70 The 'tentative' nature of the identification evidence in Dair had a bearing on the conclusion subsequently reached by Steytler P in relation to the test under s 31A(2)(b). In the present case, the identification evidence is of a different kind and requires a process of reasoning that is more akin to that discussed in Brennan. There is nothing tentative about the forensic evidence, which is not in dispute. The question is not whether the right man has been 'picked out', but whether there is an innocent explanation for the accused's DNA being at the scene. In my opinion, it is not necessary that the accused belong to a subset of burglars before the propensity evidence could have significant probative value to rebut an innocent explanation for the presence of his DNA at the scene. However, as I will explain later, there are aspects of the accused's previous offending that tend to narrow the class of burglar to which he belongs.
Geographical location of the offences
71 As well as arguing that there is a lack of distinguishing features to link the offences the subject of the application to the offences in the indictment, counsel for the accused relied on a point of distinction to reinforce his argument that the propensity evidence lacks significant probative value. He pointed out that the burglary offences in July 2014 occurred in North Perth and West Swan, being areas north of the river, whereas the offences alleged in the indictment occurred in an area south of the river. The State responded by pointing out that, when one adds Duncraig to the locations where offences were committed by the accused, he has shown a propensity to commit burglaries over a substantial part of the metropolitan area, so that the fact the alleged offences occurred in Willetton is not particularly significant. Also, the alibi evidence to be adduced by the accused would place him in Kelmscott, a suburb in the south-east metropolitan area, at the relevant time. Finally, he had on previous occasions had access to a motor vehicle, which would provide opportunity to travel to any part of the metropolitan area.
72 In my opinion, the offending for which the accused has been convicted does not demonstrate a propensity to offend within a specific area. I do not consider that the geographical difference between the offences has any bearing on the probative value of the propensity evidence.
Accused's fourth proposition - s 31A(2)(b)
73 The argument put on behalf of the accused under s 31A(2)(b) is that if the propensity evidence were to be admitted, it would have a disproportionate effect on what the accused submits is an otherwise weak State case in relation to both the burglary and arson charges. The accused relies on the fact that the only evidence (independent of the propensity evidence) that connects the accused to the alleged offences is the presence of DNA, to which the accused is alleged to be a contributor, on the outside of the security door. The accused relies on the absence of any forensic or other evidence linking the accused to:
(a) the inside of the house;
(b) the property of the home owner that was found in the bin in Welshpool; or
(c) the arson.
74 It is submitted on his behalf that, in those circumstances, the prior burglary will assume an unfair significance in the State's case, and that, accordingly, the risk inherent in propensity evidence is significantly heightened in this case.
Ruling
75 In my opinion, the evidence sought to be adduced by the State is admissible as propensity evidence under s 31A.

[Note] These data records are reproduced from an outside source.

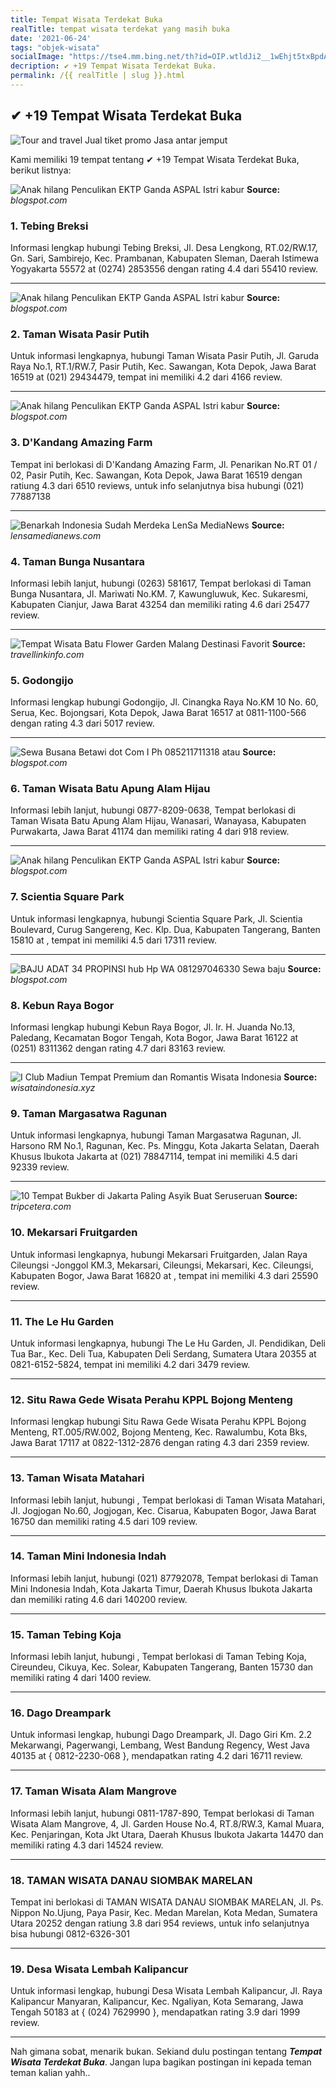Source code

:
 ```yaml
---
title: Tempat Wisata Terdekat Buka
realTitle: tempat wisata terdekat yang masih buka
date: '2021-06-24'
tags: "objek-wisata"
socialImage: "https://tse4.mm.bing.net/th?id=OIP.wtldJi2__1wEhjt5txBpdAHaEe&amp;pid=15.1"
decription: ✔ +19 Tempat Wisata Terdekat Buka.
permalink: /{{ realTitle | slug }}.html
---
```


## ✔ +19 Tempat Wisata Terdekat Buka

![Tour and travel Jual tiket promo Jasa antar jemput ](http://2.bp.blogspot.com/-exZ7ZvY3qi4/Vm9lvDc_cGI/AAAAAAAAAAQ/OHLWAWThoSA/s1600/LION%2BAIR%2B259.jpg)



Kami memiliki 19 tempat tentang ✔ +19 Tempat Wisata Terdekat Buka, berikut listnya:



![Anak hilang Penculikan EKTP Ganda  ASPAL Istri kabur ](https://tse3.mm.bing.net/th?id=OIP.ffZEwsvaCT4t1Z5yRh0cTAHaIC&amp;pid=15.1)
**Source:** _blogspot.com_


### 1. Tebing Breksi



Informasi lengkap hubungi Tebing Breksi, Jl. Desa Lengkong, RT.02/RW.17, Gn. Sari, Sambirejo, Kec. Prambanan, Kabupaten Sleman, Daerah Istimewa Yogyakarta 55572 at (0274) 2853556 dengan rating 4.4 dari 55410 review.

---


![Anak hilang Penculikan EKTP Ganda  ASPAL Istri kabur ](https://tse3.mm.bing.net/th?id=OIP.3pCTDnlRpNUZTR_GzcAzpAHaFT&amp;pid=15.1)
**Source:** _blogspot.com_


### 2. Taman Wisata Pasir Putih



Untuk informasi lengkapnya, hubungi Taman Wisata Pasir Putih, Jl. Garuda Raya No.1, RT.1/RW.7, Pasir Putih, Kec. Sawangan, Kota Depok, Jawa Barat 16519 at (021) 29434479, tempat ini memiliki 4.2 dari 4166 review.

---


![Anak hilang Penculikan EKTP Ganda  ASPAL Istri kabur ](https://tse4.mm.bing.net/th?id=OIP.F3CgKeX3RQTk0EM0w4XYpgHaD4&amp;pid=15.1)
**Source:** _blogspot.com_


### 3. D&#039;Kandang Amazing Farm



Tempat ini berlokasi di D&#039;Kandang Amazing Farm, Jl. Penarikan No.RT 01 / 02, Pasir Putih, Kec. Sawangan, Kota Depok, Jawa Barat 16519 dengan ratiung 4.3 dari 6510 reviews, untuk info selanjutnya bisa hubungi (021) 77887138

---


![Benarkah Indonesia Sudah Merdeka  LenSa MediaNews](https://tse3.mm.bing.net/th?id=OIP.UMYcTPgZI3D6aYQenrSWGwHaHa&amp;pid=15.1)
**Source:** _lensamedianews.com_


### 4. Taman Bunga Nusantara



Informasi lebih lanjut, hubungi (0263) 581617, Tempat berlokasi di Taman Bunga Nusantara, Jl. Mariwati No.KM. 7, Kawungluwuk, Kec. Sukaresmi, Kabupaten Cianjur, Jawa Barat 43254 dan memiliki rating 4.6 dari 25477 review.

---


![Tempat Wisata Batu Flower Garden Malang Destinasi Favorit ](https://tse2.mm.bing.net/th?id=OIP.487wB1LcsogDC_JnGnLCvgHaFr&amp;pid=15.1)
**Source:** _travellinkinfo.com_


### 5. Godongijo



Informasi lengkap hubungi Godongijo, Jl. Cinangka Raya No.KM 10 No. 60, Serua, Kec. Bojongsari, Kota Depok, Jawa Barat 16517 at 0811-1100-566 dengan rating 4.3 dari 5017 review.

---


![Sewa Busana Betawi dot Com I Ph 085211711318 atau ](https://tse1.mm.bing.net/th?id=OIP.Cqq6rz_M3w5LStJEzevPqAAAAA&amp;pid=15.1)
**Source:** _blogspot.com_


### 6. Taman Wisata Batu Apung Alam Hijau



Informasi lebih lanjut, hubungi 0877-8209-0638, Tempat berlokasi di Taman Wisata Batu Apung Alam Hijau, Wanasari, Wanayasa, Kabupaten Purwakarta, Jawa Barat 41174 dan memiliki rating 4 dari 918 review.

---


![Anak hilang Penculikan EKTP Ganda  ASPAL Istri kabur ](https://tse2.mm.bing.net/th?id=OIP.zIfzDFwYk79qHO6PbiZ7vwHaFm&amp;pid=15.1)
**Source:** _blogspot.com_


### 7. Scientia Square Park



Untuk informasi lengkapnya, hubungi Scientia Square Park, Jl. Scientia Boulevard, Curug Sangereng, Kec. Klp. Dua, Kabupaten Tangerang, Banten 15810 at , tempat ini memiliki 4.5 dari 17311 review.

---


![BAJU ADAT 34 PROPINSI hub Hp  WA 081297046330 Sewa baju ](https://tse2.mm.bing.net/th?id=OIP.qexUkOsxvfvYwHyapBhxcgHaD4&amp;pid=15.1)
**Source:** _blogspot.com_


### 8. Kebun Raya Bogor



Informasi lengkap hubungi Kebun Raya Bogor, Jl. Ir. H. Juanda No.13, Paledang, Kecamatan Bogor Tengah, Kota Bogor, Jawa Barat 16122 at (0251) 8311362 dengan rating 4.7 dari 83163 review.

---


![I Club Madiun Tempat Premium dan Romantis  Wisata Indonesia](https://tse2.mm.bing.net/th?id=OIP.94Y-JpiMF5Ximqc41r0_CwHaJQ&amp;pid=15.1)
**Source:** _wisataindonesia.xyz_


### 9. Taman Margasatwa Ragunan



Untuk informasi lengkapnya, hubungi Taman Margasatwa Ragunan, Jl. Harsono RM No.1, Ragunan, Kec. Ps. Minggu, Kota Jakarta Selatan, Daerah Khusus Ibukota Jakarta at (021) 78847114, tempat ini memiliki 4.5 dari 92339 review.

---


![10 Tempat Bukber di Jakarta Paling Asyik Buat Seruseruan ](https://tse3.mm.bing.net/th?id=OIP.9Ob9wm9dRv4j5IL1-jZWtgHaEK&amp;pid=15.1)
**Source:** _tripcetera.com_


### 10. Mekarsari Fruitgarden



Untuk informasi lengkapnya, hubungi Mekarsari Fruitgarden, Jalan Raya Cileungsi -Jonggol KM.3, Mekarsari, Cileungsi, Mekarsari, Kec. Cileungsi, Kabupaten Bogor, Jawa Barat 16820 at , tempat ini memiliki 4.3 dari 25590 review.

---


### 11. The Le Hu Garden



Untuk informasi lengkapnya, hubungi The Le Hu Garden, Jl. Pendidikan, Deli Tua Bar., Kec. Deli Tua, Kabupaten Deli Serdang, Sumatera Utara 20355 at 0821-6152-5824, tempat ini memiliki 4.2 dari 3479 review.

---


### 12. Situ Rawa Gede Wisata Perahu KPPL Bojong Menteng



Informasi lengkap hubungi Situ Rawa Gede Wisata Perahu KPPL Bojong Menteng, RT.005/RW.002, Bojong Menteng, Kec. Rawalumbu, Kota Bks, Jawa Barat 17117 at 0822-1312-2876 dengan rating 4.3 dari 2359 review.

---


### 13. Taman Wisata Matahari



Informasi lebih lanjut, hubungi , Tempat berlokasi di Taman Wisata Matahari, Jl. Jogjogan No.60, Jogjogan, Kec. Cisarua, Kabupaten Bogor, Jawa Barat 16750 dan memiliki rating 4.5 dari 109 review.

---


### 14. Taman Mini Indonesia Indah



Informasi lebih lanjut, hubungi (021) 87792078, Tempat berlokasi di Taman Mini Indonesia Indah, Kota Jakarta Timur, Daerah Khusus Ibukota Jakarta dan memiliki rating 4.6 dari 140200 review.

---


### 15. Taman Tebing Koja



Informasi lebih lanjut, hubungi , Tempat berlokasi di Taman Tebing Koja, Cireundeu, Cikuya, Kec. Solear, Kabupaten Tangerang, Banten 15730 dan memiliki rating 4 dari 1400 review.

---


### 16. Dago Dreampark



Untuk informasi lengkap, hubungi Dago Dreampark, Jl. Dago Giri Km. 2.2 Mekarwangi, Pagerwangi, Lembang, West Bandung Regency, West Java 40135 at { 0812-2230-068 }, mendapatkan rating 4.2 dari 16711 review.

---


### 17. Taman Wisata Alam Mangrove



Informasi lebih lanjut, hubungi 0811-1787-890, Tempat berlokasi di Taman Wisata Alam Mangrove, 4, Jl. Garden House No.4, RT.8/RW.3, Kamal Muara, Kec. Penjaringan, Kota Jkt Utara, Daerah Khusus Ibukota Jakarta 14470 dan memiliki rating 4.3 dari 14524 review.

---


### 18. TAMAN WISATA DANAU SIOMBAK MARELAN



Tempat ini berlokasi di TAMAN WISATA DANAU SIOMBAK MARELAN, Jl. Ps. Nippon No.Ujung, Paya Pasir, Kec. Medan Marelan, Kota Medan, Sumatera Utara 20252 dengan ratiung 3.8 dari 954 reviews, untuk info selanjutnya bisa hubungi 0812-6326-301

---


### 19. Desa Wisata Lembah Kalipancur



Untuk informasi lengkap, hubungi Desa Wisata Lembah Kalipancur, Jl. Raya Kalipancur Manyaran, Kalipancur, Kec. Ngaliyan, Kota Semarang, Jawa Tengah 50183 at { (024) 7629990 }, mendapatkan rating 3.9 dari 1999 review.

---









Nah gimana sobat, menarik bukan. Sekiand dulu postingan tentang ***Tempat Wisata Terdekat Buka***. Jangan lupa bagikan postingan ini kepada teman teman kalian yahh..
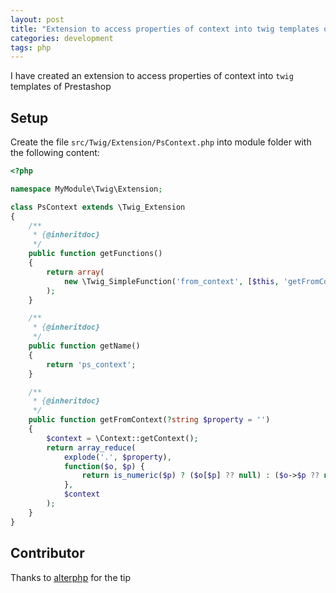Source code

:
 ```yaml
---
layout: post
title: "Extension to access properties of context into twig templates of Prestashop"
categories: development
tags: php
---
```


I have created an extension to access properties of context into `twig` templates of Prestashop

## Setup

Create the file `src/Twig/Extension/PsContext.php` into module folder with the following content:

```php
<?php

namespace MyModule\Twig\Extension;

class PsContext extends \Twig_Extension
{
    /**
     * {@inheritdoc}
     */
    public function getFunctions()
    {
        return array(
            new \Twig_SimpleFunction('from_context', [$this, 'getFromContext']),
        );
    }

    /**
     * {@inheritdoc}
     */
    public function getName()
    {
        return 'ps_context';
    }

    /**
     * {@inheritdoc}
     */
    public function getFromContext(?string $property = '')
    {
        $context = \Context::getContext();
        return array_reduce(
            explode('.', $property),
            function($o, $p) {
                return is_numeric($p) ? ($o[$p] ?? null) : ($o->$p ?? null);
            },
            $context
        );
    }
}
```


## Contributor

Thanks to [alterphp] for the tip

[alterphp]: https://github.com/alterphp/components/blob/master/src/AlterPHP/Component/Twig/Extension/Reflection.php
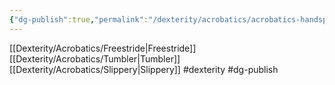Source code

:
 ```yaml
---
{"dg-publish":true,"permalink":"/dexterity/acrobatics/acrobatics-handspring/"}
---
```


[[Dexterity/Acrobatics/Freestride\|Freestride]]
[[Dexterity/Acrobatics/Tumbler\|Tumbler]]
[[Dexterity/Acrobatics/Slippery\|Slippery]]
#dexterity #dg-publish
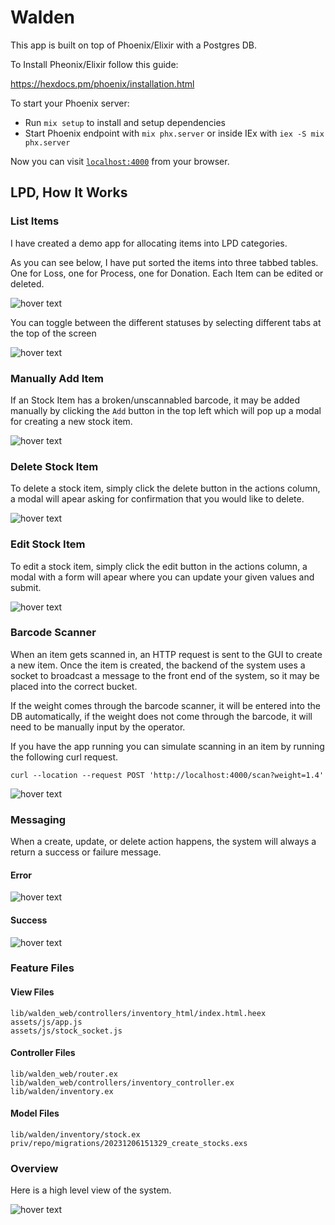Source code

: # Walden

This app is built on top of Phoenix/Elixir with a Postgres DB.

To Install Pheonix/Elixir follow this guide:

https://hexdocs.pm/phoenix/installation.html

To start your Phoenix server:

  * Run `mix setup` to install and setup dependencies
  * Start Phoenix endpoint with `mix phx.server` or inside IEx with `iex -S mix phx.server`

Now you can visit [`localhost:4000`](http://localhost:4000) from your browser.

## LPD, How It Works

### List Items

I have created a demo app for allocating items into LPD categories.

As you can see below, I have put sorted the items into three tabbed tables. One for Loss, one for Process, one for Donation. Each Item can be edited or deleted.

<img src="assets/Screenshot 2023-12-11 at 11.44.04 AM.png" title="hover text">

You can toggle between the different statuses by selecting different tabs at the top of the screen

<img src="assets/Screenshot 2023-12-11 at 12.13.15 PM.png" title="hover text">

### Manually Add Item

If an Stock Item has a broken/unscannabled barcode, it may be added manually by clicking the `Add` button in the top left which will pop up a modal for creating a new stock item. 

<img src="assets/Screenshot 2023-12-11 at 11.55.03 AM.png" title="hover text">

### Delete Stock Item

To delete a stock item, simply click the delete button in the actions column, a modal will apear asking for confirmation that you would like to delete. 

<img src="assets/Screenshot 2023-12-11 at 12.18.46 PM.png" title="hover text">

### Edit Stock Item

To edit a stock item, simply click the edit button in the actions column, a modal with a form will apear where you can update your given values and submit. 

<img src="assets/Screenshot 2023-12-11 at 12.17.28 PM.png" title="hover text">


### Barcode Scanner

When an item gets scanned in, an HTTP request is sent to the GUI to create a new item. Once the item is created, the backend of the system uses a socket to broadcast a message to the front end of the system, so it may be placed into the correct bucket. 

If the weight comes through the barcode scanner, it will be entered into the DB automatically, if the weight does not come through the barcode, it will need to be manually input by the operator.

If you have the app running you can simulate scanning in an item by running the following curl request.


```
curl --location --request POST 'http://localhost:4000/scan?weight=1.4'
```

<img src="assets/Screenshot 2023-12-11 at 11.57.38 AM.png" title="hover text">

### Messaging
When a create, update, or delete action happens, the system will always a return a success or failure message.
#### Error
<img src="assets/Screenshot 2023-12-11 at 12.27.16 PM.png" title="hover text">

#### Success
<img src="assets/Screenshot 2023-12-11 at 12.22.39 PM.png" title="hover text">

### Feature Files 

#### View Files

```
lib/walden_web/controllers/inventory_html/index.html.heex
assets/js/app.js
assets/js/stock_socket.js
```

#### Controller Files

```
lib/walden_web/router.ex
lib/walden_web/controllers/inventory_controller.ex
lib/walden/inventory.ex
```
#### Model Files

```
lib/walden/inventory/stock.ex
priv/repo/migrations/20231206151329_create_stocks.exs
```

### Overview
Here is a high level view of the system.

<img src="assets/Screenshot 2023-12-11 at 12.01.54 PM.png" title="hover text">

Relevance of charge numbers 6583/14 and 6713/14
76 For the reasons I have given above, in dealing with the first and second of the accused's propositions, I am of the view that the conduct the subject of the burglary on the school in Duncraig on 25 April 2012 (charge no. 6583/14) and the trespass in West Swan on 23 July 2014 (charge no. 6713/14) is relevant propensity evidence for the purposes of the burglary charge in the indictment, and, in combination with other evidence in the case, including the balance of the propensity evidence that post-dates the offences in the indictment, does have significant probative value.
77 In relation to the burglary on the school, I do not accept that the distinction which the accused has sought to draw between burglaries on public buildings and those on dwellings is apt, having regard to the circumstances and issues in this case. The burglary, having occurred in 2012, demonstrates that the accused's tendency to break into premises by force, without the owner's consent, for the purpose of stealing property commenced before the offences in the indictment. Further, having regard to the similarities discussed in [79] below, the evidence tends to reinforce the proposition that the accused's propensity was to steal large items and large amounts of property.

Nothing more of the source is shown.